Stored data
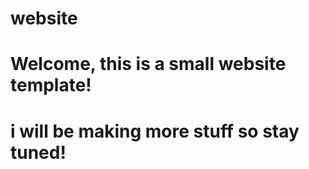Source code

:# website
# Welcome, this is a small website template!
# i will be making more stuff so stay tuned!
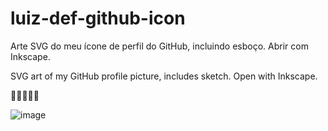# luiz-def-github-icon
Arte SVG do meu ícone de perfil do GitHub, incluindo esboço.
Abrir com Inkscape.

SVG art of my GitHub profile picture, includes sketch.
Open with Inkscape.

🐑🐑🐑🐑🐑

![image](https://user-images.githubusercontent.com/96557379/148384034-52785d71-a2e5-4100-9a62-c797e45932c6.png)

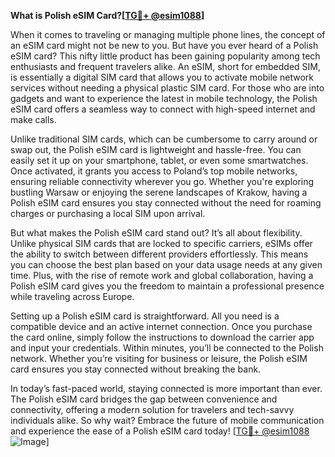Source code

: **What is Polish eSIM Card?[[TG💪+ @esim1088](https://t.me/s/esim1088)]**

When it comes to traveling or managing multiple phone lines, the concept of an eSIM card might not be new to you. But have you ever heard of a Polish eSIM card? This nifty little product has been gaining popularity among tech enthusiasts and frequent travelers alike. An eSIM, short for embedded SIM, is essentially a digital SIM card that allows you to activate mobile network services without needing a physical plastic SIM card. For those who are into gadgets and want to experience the latest in mobile technology, the Polish eSIM card offers a seamless way to connect with high-speed internet and make calls.

Unlike traditional SIM cards, which can be cumbersome to carry around or swap out, the Polish eSIM card is lightweight and hassle-free. You can easily set it up on your smartphone, tablet, or even some smartwatches. Once activated, it grants you access to Poland’s top mobile networks, ensuring reliable connectivity wherever you go. Whether you're exploring bustling Warsaw or enjoying the serene landscapes of Krakow, having a Polish eSIM card ensures you stay connected without the need for roaming charges or purchasing a local SIM upon arrival.

But what makes the Polish eSIM card stand out? It’s all about flexibility. Unlike physical SIM cards that are locked to specific carriers, eSIMs offer the ability to switch between different providers effortlessly. This means you can choose the best plan based on your data usage needs at any given time. Plus, with the rise of remote work and global collaboration, having a Polish eSIM card gives you the freedom to maintain a professional presence while traveling across Europe.

Setting up a Polish eSIM card is straightforward. All you need is a compatible device and an active internet connection. Once you purchase the card online, simply follow the instructions to download the carrier app and input your credentials. Within minutes, you’ll be connected to the Polish network. Whether you’re visiting for business or leisure, the Polish eSIM card ensures you stay connected without breaking the bank.

In today’s fast-paced world, staying connected is more important than ever. The Polish eSIM card bridges the gap between convenience and connectivity, offering a modern solution for travelers and tech-savvy individuals alike. So why wait? Embrace the future of mobile communication and experience the ease of a Polish eSIM card today! [[TG💪+ @esim1088](https://t.me/s/esim1088) ![Image](https://i.postimg.cc/Y0z9fWf4/image.png)]
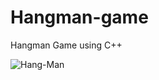 # Hangman-game
Hangman Game using C++

![Hang-Man](https://user-images.githubusercontent.com/65466830/197161925-052d2847-b3ee-4ce0-ae61-9671dcf37e4d.gif)
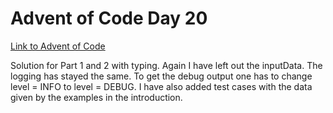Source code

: # Advent of Code Day 20
[Link to Advent of Code](https://adventofcode.com/)

Solution for Part 1 and 2 with typing. Again I have left out the inputData.
The logging has stayed the same.
To get the debug output one has to change level = INFO to level = DEBUG.
I have also added test cases with the data given by the examples in the
introduction.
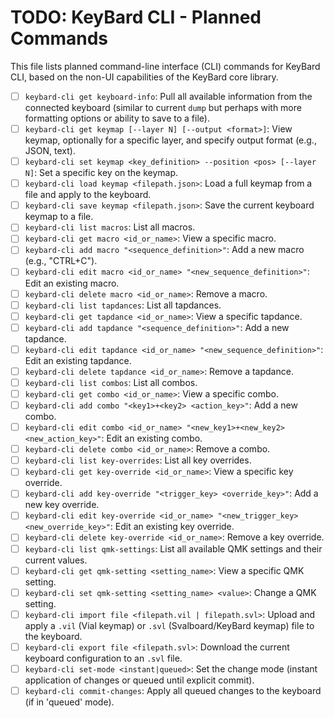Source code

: # TODO: KeyBard CLI - Planned Commands

This file lists planned command-line interface (CLI) commands for KeyBard CLI, based on the non-UI capabilities of the KeyBard core library.

*   [ ] `keybard-cli get keyboard-info`: Pull all available information from the connected keyboard (similar to current `dump` but perhaps with more formatting options or ability to save to a file).
*   [ ] `keybard-cli get keymap [--layer N] [--output <format>]`: View keymap, optionally for a specific layer, and specify output format (e.g., JSON, text).
*   [ ] `keybard-cli set keymap <key_definition> --position <pos> [--layer N]`: Set a specific key on the keymap.
*   [ ] `keybard-cli load keymap <filepath.json>`: Load a full keymap from a file and apply to the keyboard.
*   [ ] `keybard-cli save keymap <filepath.json>`: Save the current keyboard keymap to a file.
*   [ ] `keybard-cli list macros`: List all macros.
*   [ ] `keybard-cli get macro <id_or_name>`: View a specific macro.
*   [ ] `keybard-cli add macro "<sequence_definition>"`: Add a new macro (e.g., "CTRL+C").
*   [ ] `keybard-cli edit macro <id_or_name> "<new_sequence_definition>"`: Edit an existing macro.
*   [ ] `keybard-cli delete macro <id_or_name>`: Remove a macro.
*   [ ] `keybard-cli list tapdances`: List all tapdances.
*   [ ] `keybard-cli get tapdance <id_or_name>`: View a specific tapdance.
*   [ ] `keybard-cli add tapdance "<sequence_definition>"`: Add a new tapdance.
*   [ ] `keybard-cli edit tapdance <id_or_name> "<new_sequence_definition>"`: Edit an existing tapdance.
*   [ ] `keybard-cli delete tapdance <id_or_name>`: Remove a tapdance.
*   [ ] `keybard-cli list combos`: List all combos.
*   [ ] `keybard-cli get combo <id_or_name>`: View a specific combo.
*   [ ] `keybard-cli add combo "<key1>+<key2> <action_key>"`: Add a new combo.
*   [ ] `keybard-cli edit combo <id_or_name> "<new_key1>+<new_key2> <new_action_key>"`: Edit an existing combo.
*   [ ] `keybard-cli delete combo <id_or_name>`: Remove a combo.
*   [ ] `keybard-cli list key-overrides`: List all key overrides.
*   [ ] `keybard-cli get key-override <id_or_name>`: View a specific key override.
*   [ ] `keybard-cli add key-override "<trigger_key> <override_key>"`: Add a new key override.
*   [ ] `keybard-cli edit key-override <id_or_name> "<new_trigger_key> <new_override_key>"`: Edit an existing key override.
*   [ ] `keybard-cli delete key-override <id_or_name>`: Remove a key override.
*   [ ] `keybard-cli list qmk-settings`: List all available QMK settings and their current values.
*   [ ] `keybard-cli get qmk-setting <setting_name>`: View a specific QMK setting.
*   [ ] `keybard-cli set qmk-setting <setting_name> <value>`: Change a QMK setting.
*   [ ] `keybard-cli import file <filepath.vil | filepath.svl>`: Upload and apply a `.vil` (Vial keymap) or `.svl` (Svalboard/KeyBard keymap) file to the keyboard.
*   [ ] `keybard-cli export file <filepath.svl>`: Download the current keyboard configuration to an `.svl` file.
*   [ ] `keybard-cli set-mode <instant|queued>`: Set the change mode (instant application of changes or queued until explicit commit).
*   [ ] `keybard-cli commit-changes`: Apply all queued changes to the keyboard (if in 'queued' mode).
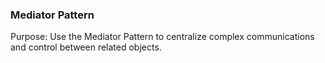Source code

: ### Mediator Pattern

Purpose: Use the Mediator Pattern to centralize complex communications and control between related objects.
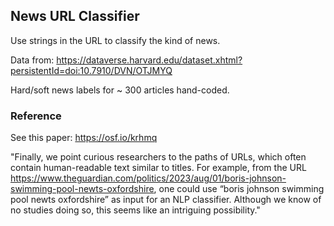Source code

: ## News URL Classifier

Use strings in the URL to classify the kind of news. 

Data from: https://dataverse.harvard.edu/dataset.xhtml?persistentId=doi:10.7910/DVN/OTJMYQ

Hard/soft news labels for ~ 300 articles hand-coded. 

### Reference

See this paper: https://osf.io/krhmq

"Finally, we point curious researchers to the paths of URLs, which often contain human-readable  text  similar  to  titles.   For  example,  from  the  URL https://www.theguardian.com/politics/2023/aug/01/boris-johnson-swimming-pool-newts-oxfordshire, one could use “boris johnson swimming pool newts oxfordshire” as input for an NLP classifier. Although we know of no studies doing so, this seems like an intriguing possibility."
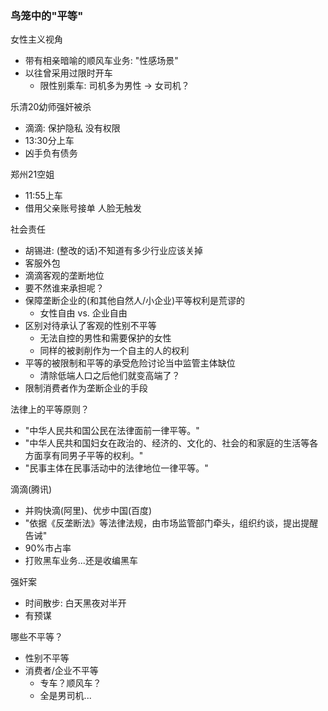 ### 鸟笼中的"平等"

女性主义视角
- 带有相亲暗喻的顺风车业务: "性感场景"
- 以往曾采用过限时开车
    - 限性别乘车: 司机多为男性 -> 女司机？

乐清20幼师强奸被杀
- 滴滴: 保护隐私 没有权限
- 13:30分上车
- 凶手负有债务

郑州21空姐
- 11:55上车
- 借用父亲账号接单 人脸无触发

社会责任
- 胡锡进: (整改的话)不知道有多少行业应该关掉
- 客服外包
- 滴滴客观的垄断地位
- 要不然谁来承担呢？
- 保障垄断企业的(和其他自然人/小企业)平等权利是荒谬的
    - 女性自由 vs. 企业自由
- 区别对待承认了客观的性别不平等
    - 无法自控的男性和需要保护的女性
    - 同样的被剥削作为一个自主的人的权利
- 平等的被限制和平等的承受危险讨论当中监管主体缺位
    - 清除低端人口之后他们就变高端了？
- 限制消费者作为垄断企业的手段

法律上的平等原则？
- "中华人民共和国公民在法律面前一律平等。"
- "中华人民共和国妇女在政治的、经济的、文化的、社会的和家庭的生活等各方面享有同男子平等的权利。"
- "民事主体在民事活动中的法律地位一律平等。"

滴滴(腾讯)
- 并购快滴(阿里)、优步中国(百度)
- "依据《反垄断法》等法律法规，由市场监管部门牵头，组织约谈，提出提醒告诫"
- 90%市占率
- 打败黑车业务...还是收编黑车

强奸案
- 时间散步: 白天黑夜对半开
- 有预谋

哪些不平等？
- 性别不平等
- 消费者/企业不平等
    - 专车？顺风车？
    - 全是男司机...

**Work instruction:** In the data above, start at the line that has "keymap to a file.", stop after the line that has "List all combos.", and print every line in between exactly as it stands.

**Exercise solution:**
*   [ ] `keybard-cli save keymap <filepath.json>`: Save the current keyboard keymap to a file.
*   [ ] `keybard-cli list macros`: List all macros.
*   [ ] `keybard-cli get macro <id_or_name>`: View a specific macro.
*   [ ] `keybard-cli add macro "<sequence_definition>"`: Add a new macro (e.g., "CTRL+C").
*   [ ] `keybard-cli edit macro <id_or_name> "<new_sequence_definition>"`: Edit an existing macro.
*   [ ] `keybard-cli delete macro <id_or_name>`: Remove a macro.
*   [ ] `keybard-cli list tapdances`: List all tapdances.
*   [ ] `keybard-cli get tapdance <id_or_name>`: View a specific tapdance.
*   [ ] `keybard-cli add tapdance "<sequence_definition>"`: Add a new tapdance.
*   [ ] `keybard-cli edit tapdance <id_or_name> "<new_sequence_definition>"`: Edit an existing tapdance.
*   [ ] `keybard-cli delete tapdance <id_or_name>`: Remove a tapdance.
*   [ ] `keybard-cli list combos`: List all combos.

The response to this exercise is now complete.